Would you set down the data below exactly as shown?

═══ Records shown

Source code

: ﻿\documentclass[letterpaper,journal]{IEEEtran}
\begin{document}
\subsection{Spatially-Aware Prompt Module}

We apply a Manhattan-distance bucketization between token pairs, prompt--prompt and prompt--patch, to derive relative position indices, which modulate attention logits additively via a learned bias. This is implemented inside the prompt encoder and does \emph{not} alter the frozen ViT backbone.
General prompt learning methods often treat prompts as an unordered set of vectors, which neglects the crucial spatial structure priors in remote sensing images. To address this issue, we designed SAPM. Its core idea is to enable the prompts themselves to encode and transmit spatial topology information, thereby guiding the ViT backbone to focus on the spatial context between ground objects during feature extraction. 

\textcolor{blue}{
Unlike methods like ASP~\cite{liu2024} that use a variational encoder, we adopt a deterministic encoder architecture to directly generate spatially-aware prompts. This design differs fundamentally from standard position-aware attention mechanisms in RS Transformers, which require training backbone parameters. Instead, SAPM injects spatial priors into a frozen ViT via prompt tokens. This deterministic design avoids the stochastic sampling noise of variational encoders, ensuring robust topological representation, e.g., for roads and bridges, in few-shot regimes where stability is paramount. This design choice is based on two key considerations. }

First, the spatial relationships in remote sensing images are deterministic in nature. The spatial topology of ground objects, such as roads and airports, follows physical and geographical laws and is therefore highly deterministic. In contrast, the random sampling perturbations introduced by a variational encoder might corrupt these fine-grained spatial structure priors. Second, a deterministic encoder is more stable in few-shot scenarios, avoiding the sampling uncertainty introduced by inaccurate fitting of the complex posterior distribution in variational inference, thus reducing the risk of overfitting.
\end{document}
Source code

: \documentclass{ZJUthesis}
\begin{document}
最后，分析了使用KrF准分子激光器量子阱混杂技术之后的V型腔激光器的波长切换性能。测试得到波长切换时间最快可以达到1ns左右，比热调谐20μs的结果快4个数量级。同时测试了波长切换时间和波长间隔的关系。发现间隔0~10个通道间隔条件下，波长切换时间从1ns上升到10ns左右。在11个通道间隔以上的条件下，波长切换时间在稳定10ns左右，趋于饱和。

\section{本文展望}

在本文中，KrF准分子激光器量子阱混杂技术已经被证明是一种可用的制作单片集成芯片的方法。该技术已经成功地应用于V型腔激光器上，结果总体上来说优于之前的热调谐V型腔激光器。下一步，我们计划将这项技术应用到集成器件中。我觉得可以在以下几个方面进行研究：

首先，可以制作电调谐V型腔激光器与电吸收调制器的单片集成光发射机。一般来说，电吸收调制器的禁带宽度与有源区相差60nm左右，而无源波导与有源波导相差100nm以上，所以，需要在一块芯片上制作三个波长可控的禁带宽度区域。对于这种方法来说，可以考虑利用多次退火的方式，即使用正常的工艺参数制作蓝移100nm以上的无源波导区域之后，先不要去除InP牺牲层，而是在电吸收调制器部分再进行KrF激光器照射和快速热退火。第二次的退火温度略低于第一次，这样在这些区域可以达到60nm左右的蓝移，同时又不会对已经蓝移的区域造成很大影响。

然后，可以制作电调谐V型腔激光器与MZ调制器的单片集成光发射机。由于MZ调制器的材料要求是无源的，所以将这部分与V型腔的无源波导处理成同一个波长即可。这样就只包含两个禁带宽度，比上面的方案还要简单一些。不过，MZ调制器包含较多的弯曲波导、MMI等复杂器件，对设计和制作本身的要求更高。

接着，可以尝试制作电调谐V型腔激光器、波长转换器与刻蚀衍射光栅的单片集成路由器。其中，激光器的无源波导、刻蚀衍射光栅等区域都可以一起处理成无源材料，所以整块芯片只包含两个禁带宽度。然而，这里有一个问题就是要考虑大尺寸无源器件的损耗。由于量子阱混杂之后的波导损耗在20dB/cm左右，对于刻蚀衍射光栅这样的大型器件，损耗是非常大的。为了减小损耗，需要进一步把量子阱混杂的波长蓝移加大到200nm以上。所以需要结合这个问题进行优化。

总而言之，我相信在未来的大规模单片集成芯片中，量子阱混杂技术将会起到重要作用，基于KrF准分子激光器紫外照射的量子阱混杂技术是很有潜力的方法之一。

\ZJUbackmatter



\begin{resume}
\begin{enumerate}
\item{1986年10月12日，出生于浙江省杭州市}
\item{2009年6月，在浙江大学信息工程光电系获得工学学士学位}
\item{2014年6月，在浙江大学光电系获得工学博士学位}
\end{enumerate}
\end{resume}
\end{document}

══════

Answer box:
Source code

: ﻿\documentclass[letterpaper,journal]{IEEEtran}
\begin{document}
\subsection{Spatially-Aware Prompt Module}

We apply a Manhattan-distance bucketization between token pairs, prompt--prompt and prompt--patch, to derive relative position indices, which modulate attention logits additively via a learned bias. This is implemented inside the prompt encoder and does \emph{not} alter the frozen ViT backbone.
General prompt learning methods often treat prompts as an unordered set of vectors, which neglects the crucial spatial structure priors in remote sensing images. To address this issue, we designed SAPM. Its core idea is to enable the prompts themselves to encode and transmit spatial topology information, thereby guiding the ViT backbone to focus on the spatial context between ground objects during feature extraction. 

\textcolor{blue}{
Unlike methods like ASP~\cite{liu2024} that use a variational encoder, we adopt a deterministic encoder architecture to directly generate spatially-aware prompts. This design differs fundamentally from standard position-aware attention mechanisms in RS Transformers, which require training backbone parameters. Instead, SAPM injects spatial priors into a frozen ViT via prompt tokens. This deterministic design avoids the stochastic sampling noise of variational encoders, ensuring robust topological representation, e.g., for roads and bridges, in few-shot regimes where stability is paramount. This design choice is based on two key considerations. }

First, the spatial relationships in remote sensing images are deterministic in nature. The spatial topology of ground objects, such as roads and airports, follows physical and geographical laws and is therefore highly deterministic. In contrast, the random sampling perturbations introduced by a variational encoder might corrupt these fine-grained spatial structure priors. Second, a deterministic encoder is more stable in few-shot scenarios, avoiding the sampling uncertainty introduced by inaccurate fitting of the complex posterior distribution in variational inference, thus reducing the risk of overfitting.
\end{document}
Source code

: \documentclass{ZJUthesis}
\begin{document}
最后，分析了使用KrF准分子激光器量子阱混杂技术之后的V型腔激光器的波长切换性能。测试得到波长切换时间最快可以达到1ns左右，比热调谐20μs的结果快4个数量级。同时测试了波长切换时间和波长间隔的关系。发现间隔0~10个通道间隔条件下，波长切换时间从1ns上升到10ns左右。在11个通道间隔以上的条件下，波长切换时间在稳定10ns左右，趋于饱和。

\section{本文展望}

在本文中，KrF准分子激光器量子阱混杂技术已经被证明是一种可用的制作单片集成芯片的方法。该技术已经成功地应用于V型腔激光器上，结果总体上来说优于之前的热调谐V型腔激光器。下一步，我们计划将这项技术应用到集成器件中。我觉得可以在以下几个方面进行研究：

首先，可以制作电调谐V型腔激光器与电吸收调制器的单片集成光发射机。一般来说，电吸收调制器的禁带宽度与有源区相差60nm左右，而无源波导与有源波导相差100nm以上，所以，需要在一块芯片上制作三个波长可控的禁带宽度区域。对于这种方法来说，可以考虑利用多次退火的方式，即使用正常的工艺参数制作蓝移100nm以上的无源波导区域之后，先不要去除InP牺牲层，而是在电吸收调制器部分再进行KrF激光器照射和快速热退火。第二次的退火温度略低于第一次，这样在这些区域可以达到60nm左右的蓝移，同时又不会对已经蓝移的区域造成很大影响。

然后，可以制作电调谐V型腔激光器与MZ调制器的单片集成光发射机。由于MZ调制器的材料要求是无源的，所以将这部分与V型腔的无源波导处理成同一个波长即可。这样就只包含两个禁带宽度，比上面的方案还要简单一些。不过，MZ调制器包含较多的弯曲波导、MMI等复杂器件，对设计和制作本身的要求更高。

接着，可以尝试制作电调谐V型腔激光器、波长转换器与刻蚀衍射光栅的单片集成路由器。其中，激光器的无源波导、刻蚀衍射光栅等区域都可以一起处理成无源材料，所以整块芯片只包含两个禁带宽度。然而，这里有一个问题就是要考虑大尺寸无源器件的损耗。由于量子阱混杂之后的波导损耗在20dB/cm左右，对于刻蚀衍射光栅这样的大型器件，损耗是非常大的。为了减小损耗，需要进一步把量子阱混杂的波长蓝移加大到200nm以上。所以需要结合这个问题进行优化。

总而言之，我相信在未来的大规模单片集成芯片中，量子阱混杂技术将会起到重要作用，基于KrF准分子激光器紫外照射的量子阱混杂技术是很有潜力的方法之一。

\ZJUbackmatter



\begin{resume}
\begin{enumerate}
\item{1986年10月12日，出生于浙江省杭州市}
\item{2009年6月，在浙江大学信息工程光电系获得工学学士学位}
\item{2014年6月，在浙江大学光电系获得工学博士学位}
\end{enumerate}
\end{resume}
\end{document}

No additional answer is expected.